Skretting: “We are totally dependent on good forecasts for our feed production”

by
Andreas Witzøe

In a pressured market where raw materials must be purchased up to a year in advance and customers come with their order no later than two weeks before delivery, feed producers must rely on good planning and good forecasts for how much volume they will be selling.

Based in Averøya, Western Norway, is Skretting’s most modern feed factory. Right at the water’s edge lies the factory which consists of a large white building with three production lines, some warehouse buildings, a number of silos, and an oil tanker which is firmly anchored as oil storage for the factory.

Down by the quay is “Eidsvaag Polaris”, one of two silo boats that supply feed to salmon farmers from Skretting Averøy. The boat has a capacity of approximately 1.100 tonnes of feed and has 64 separate silos that ensure that different types of feed are not mixed and which ensures traceability in the feed. Today, the factory delivers about 40 per-cent of the feed it produces without the use of sacks, but straight from silo to silo.

“We certainly want this percentage to be even larger,” said production director Hilde Roald.

Automation
At the very top of the production premises is the control room for the first parts of the production. One person has control over the dry goods that come into the factory. The raw materials, which can be anything from fish meal to insect meal, are tested and checked to ensure that the feed will contain the nutrients it needs.

“The person who sits here at all times is responsible for ensuring that the raw materials have the content and the qualities that are required,” said factory manager Aslak Bjørshol.

“You can compare it to baking bread. The meal must have the right properties for it to react and form bonds,” Roald added.

After the dry raw materials are checked they are sent over to the extrusion, this is where the wet and the dry mix form the pellets. At this station, three people sit and control the processes. Once in every half hour, they go down in the production area to control the pellets, otherwise, everything is fully automated.

“About 25 per-cent water is added during this process. When the pellets come out of the extruder, they are slightly fluffy. We can go down and look at them,” said Bjørshol.

Operators Arnt Grødahl and Joakim Hoset control the extruder from the control room at the factory. PHOTO: Andreas Witzøe

We are happy with 14 days
In the warehouse at the factory at Averøy, there are several hundred bags of 750 kilos of feed lined up, three in height. It is no secret that there is a high turnover of feed in the factory. Production of feed is made to order, but the order of raw materials, which many of them come by boat from afar, must be made long before the feed order comes from the salmon farmer.

“It may be that we must enter into contracts for the purchase of raw materials as far as one year in advance, but also down to one month in advance. The order from the contract is then made weeks or sometimes months in advance, depending on where the goods are to be transported from,” said Roald.
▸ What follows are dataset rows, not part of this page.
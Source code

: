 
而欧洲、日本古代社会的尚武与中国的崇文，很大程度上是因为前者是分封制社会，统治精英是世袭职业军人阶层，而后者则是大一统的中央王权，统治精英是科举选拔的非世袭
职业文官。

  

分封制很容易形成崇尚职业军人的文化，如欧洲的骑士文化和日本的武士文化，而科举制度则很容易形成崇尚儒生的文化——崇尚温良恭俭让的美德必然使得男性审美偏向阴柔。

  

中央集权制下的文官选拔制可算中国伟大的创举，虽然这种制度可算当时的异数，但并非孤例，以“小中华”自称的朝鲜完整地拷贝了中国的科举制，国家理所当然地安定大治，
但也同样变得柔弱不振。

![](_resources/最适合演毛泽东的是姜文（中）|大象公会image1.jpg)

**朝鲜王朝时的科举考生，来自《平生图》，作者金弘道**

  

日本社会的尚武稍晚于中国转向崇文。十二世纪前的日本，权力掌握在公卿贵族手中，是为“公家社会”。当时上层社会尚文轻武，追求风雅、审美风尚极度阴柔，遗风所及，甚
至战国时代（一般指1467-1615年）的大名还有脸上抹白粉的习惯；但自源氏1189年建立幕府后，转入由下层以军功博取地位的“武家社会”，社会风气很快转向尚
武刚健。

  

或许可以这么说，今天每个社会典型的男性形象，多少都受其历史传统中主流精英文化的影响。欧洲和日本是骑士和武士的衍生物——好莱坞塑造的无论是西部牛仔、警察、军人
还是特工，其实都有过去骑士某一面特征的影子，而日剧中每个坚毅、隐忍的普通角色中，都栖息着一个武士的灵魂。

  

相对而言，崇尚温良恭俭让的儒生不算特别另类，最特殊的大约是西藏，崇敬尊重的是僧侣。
“When we do not know for sure what is ordered from us and when, then we are completely dependent on good forecasts so that we have the raw materials in place when orders come in,” he added.

This is because there is no time or space to store raw materials for a long time.
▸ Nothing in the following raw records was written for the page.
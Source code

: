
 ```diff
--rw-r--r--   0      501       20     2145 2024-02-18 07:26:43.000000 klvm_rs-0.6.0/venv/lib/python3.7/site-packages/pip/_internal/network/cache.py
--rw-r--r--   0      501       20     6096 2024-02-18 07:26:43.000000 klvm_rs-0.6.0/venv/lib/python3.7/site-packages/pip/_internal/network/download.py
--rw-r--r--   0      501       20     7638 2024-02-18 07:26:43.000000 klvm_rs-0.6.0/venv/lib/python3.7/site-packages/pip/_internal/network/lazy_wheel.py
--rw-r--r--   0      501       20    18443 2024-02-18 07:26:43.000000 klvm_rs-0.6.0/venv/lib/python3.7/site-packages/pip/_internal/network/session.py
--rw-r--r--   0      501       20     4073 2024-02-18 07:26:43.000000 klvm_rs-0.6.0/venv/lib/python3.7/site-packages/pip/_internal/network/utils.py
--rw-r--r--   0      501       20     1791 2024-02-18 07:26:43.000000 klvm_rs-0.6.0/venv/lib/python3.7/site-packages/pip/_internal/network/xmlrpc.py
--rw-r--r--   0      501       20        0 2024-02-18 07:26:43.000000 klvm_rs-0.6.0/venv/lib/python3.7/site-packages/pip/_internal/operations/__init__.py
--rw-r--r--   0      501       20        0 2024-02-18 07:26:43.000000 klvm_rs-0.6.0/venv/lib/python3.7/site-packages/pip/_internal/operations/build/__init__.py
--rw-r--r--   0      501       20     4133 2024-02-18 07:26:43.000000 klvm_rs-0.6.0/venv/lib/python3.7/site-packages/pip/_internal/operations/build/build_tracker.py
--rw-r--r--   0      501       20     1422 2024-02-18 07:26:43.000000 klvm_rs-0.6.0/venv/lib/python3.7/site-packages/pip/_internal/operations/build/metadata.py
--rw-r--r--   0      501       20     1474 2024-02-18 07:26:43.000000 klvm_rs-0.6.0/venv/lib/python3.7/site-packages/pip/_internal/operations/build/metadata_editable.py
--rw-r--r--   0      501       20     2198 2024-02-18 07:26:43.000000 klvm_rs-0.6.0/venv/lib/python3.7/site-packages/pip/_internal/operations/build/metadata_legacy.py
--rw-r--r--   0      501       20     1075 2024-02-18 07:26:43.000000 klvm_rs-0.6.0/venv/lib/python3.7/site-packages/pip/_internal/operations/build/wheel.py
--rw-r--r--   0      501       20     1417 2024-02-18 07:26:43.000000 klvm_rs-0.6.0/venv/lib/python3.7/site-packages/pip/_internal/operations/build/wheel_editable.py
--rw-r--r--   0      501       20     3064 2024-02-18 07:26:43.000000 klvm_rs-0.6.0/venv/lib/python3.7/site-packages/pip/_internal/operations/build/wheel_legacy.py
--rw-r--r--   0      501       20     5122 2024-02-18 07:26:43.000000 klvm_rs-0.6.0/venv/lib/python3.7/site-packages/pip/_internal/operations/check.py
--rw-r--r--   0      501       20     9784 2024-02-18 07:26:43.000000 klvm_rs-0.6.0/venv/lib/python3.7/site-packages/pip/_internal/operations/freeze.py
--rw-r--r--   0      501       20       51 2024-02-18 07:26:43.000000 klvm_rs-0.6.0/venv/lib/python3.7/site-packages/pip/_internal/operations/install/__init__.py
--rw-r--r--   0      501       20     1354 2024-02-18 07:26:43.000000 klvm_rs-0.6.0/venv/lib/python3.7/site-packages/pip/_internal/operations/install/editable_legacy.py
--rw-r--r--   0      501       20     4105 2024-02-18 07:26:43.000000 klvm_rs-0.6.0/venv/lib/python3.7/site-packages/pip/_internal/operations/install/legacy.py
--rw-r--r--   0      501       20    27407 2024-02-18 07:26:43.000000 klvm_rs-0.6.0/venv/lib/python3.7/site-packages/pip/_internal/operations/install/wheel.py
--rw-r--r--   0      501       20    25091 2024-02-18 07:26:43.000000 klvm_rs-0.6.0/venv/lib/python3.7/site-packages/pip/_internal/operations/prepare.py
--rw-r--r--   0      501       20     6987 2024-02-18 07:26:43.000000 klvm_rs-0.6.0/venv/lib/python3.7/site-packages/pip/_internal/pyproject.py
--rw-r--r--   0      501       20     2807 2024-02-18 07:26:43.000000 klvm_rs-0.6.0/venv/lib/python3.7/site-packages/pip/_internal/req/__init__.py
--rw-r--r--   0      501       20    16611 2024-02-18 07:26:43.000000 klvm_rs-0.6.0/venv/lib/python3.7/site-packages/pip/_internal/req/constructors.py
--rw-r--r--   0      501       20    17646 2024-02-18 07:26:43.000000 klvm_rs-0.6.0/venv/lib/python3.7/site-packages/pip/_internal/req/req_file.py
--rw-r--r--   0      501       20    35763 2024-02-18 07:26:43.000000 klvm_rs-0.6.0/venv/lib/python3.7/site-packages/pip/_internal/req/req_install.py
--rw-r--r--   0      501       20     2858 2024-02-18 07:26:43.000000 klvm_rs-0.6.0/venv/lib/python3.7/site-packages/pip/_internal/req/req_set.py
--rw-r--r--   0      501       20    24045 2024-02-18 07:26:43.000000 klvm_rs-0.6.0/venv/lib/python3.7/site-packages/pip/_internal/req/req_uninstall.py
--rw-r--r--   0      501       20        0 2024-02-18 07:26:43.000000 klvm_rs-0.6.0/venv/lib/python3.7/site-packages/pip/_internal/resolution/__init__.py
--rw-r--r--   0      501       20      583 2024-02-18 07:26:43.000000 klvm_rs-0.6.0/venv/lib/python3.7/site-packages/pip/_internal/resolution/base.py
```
“The raw materials cannot be stored for long at a time. Fortunately, we have good forecasts, it helps a lot. When it comes to orders from the salmon farmers, we are very happy if we get 14 days to produce the feed. But it’s biology. It is not the case that they always know how much the fish eats and how much feed they need a long time in advance,” said Roald.

Replace water with oil
Down in the production area, Bjørshol finds an empty plastic box and fills it with pellets that come straight from the extruder.

“Just feel them, they are fluffy and quite warm, but not so hot that you can’t touch them,” he said, squeezing one together.

After this process, the pellets are dried. In this way, one gets rid of the water from the feed. Bjørshol finds another pellet and divides it into two on the middle. Small cavities inside the pellet appear.

“These air pockets will eventually be filled with oil,” he explained.

Four freighters
Before the pellets leave the production room they are filled either in sack or sent straight to the silo on the quay. Along the assembly line, a 750-kilo bag is inflated with compressed air. Pellets flow into the bag before the air left in the bag is sucked out again. The bag is then sent out into the warehouse where it is picked up with a truck and placed in a free space.

“We have room to store about 5,500 tonnes of sack lining in our three warehouses,” said Skretting Process Technician Vegard Ohrvik. “Plus, what we can store in silo,” added Roald.

But it is not stored for long, preferably less than three or four days. Four boats arrive at the dock several times a week to pick up and transport the feed. Two vessels transport silos and one other, the sacks.

Exactly how much feed goes out of the factory, Skretting does divulge because it does not want to be affected by market considerations, but it is undoubtedly a relatively large number.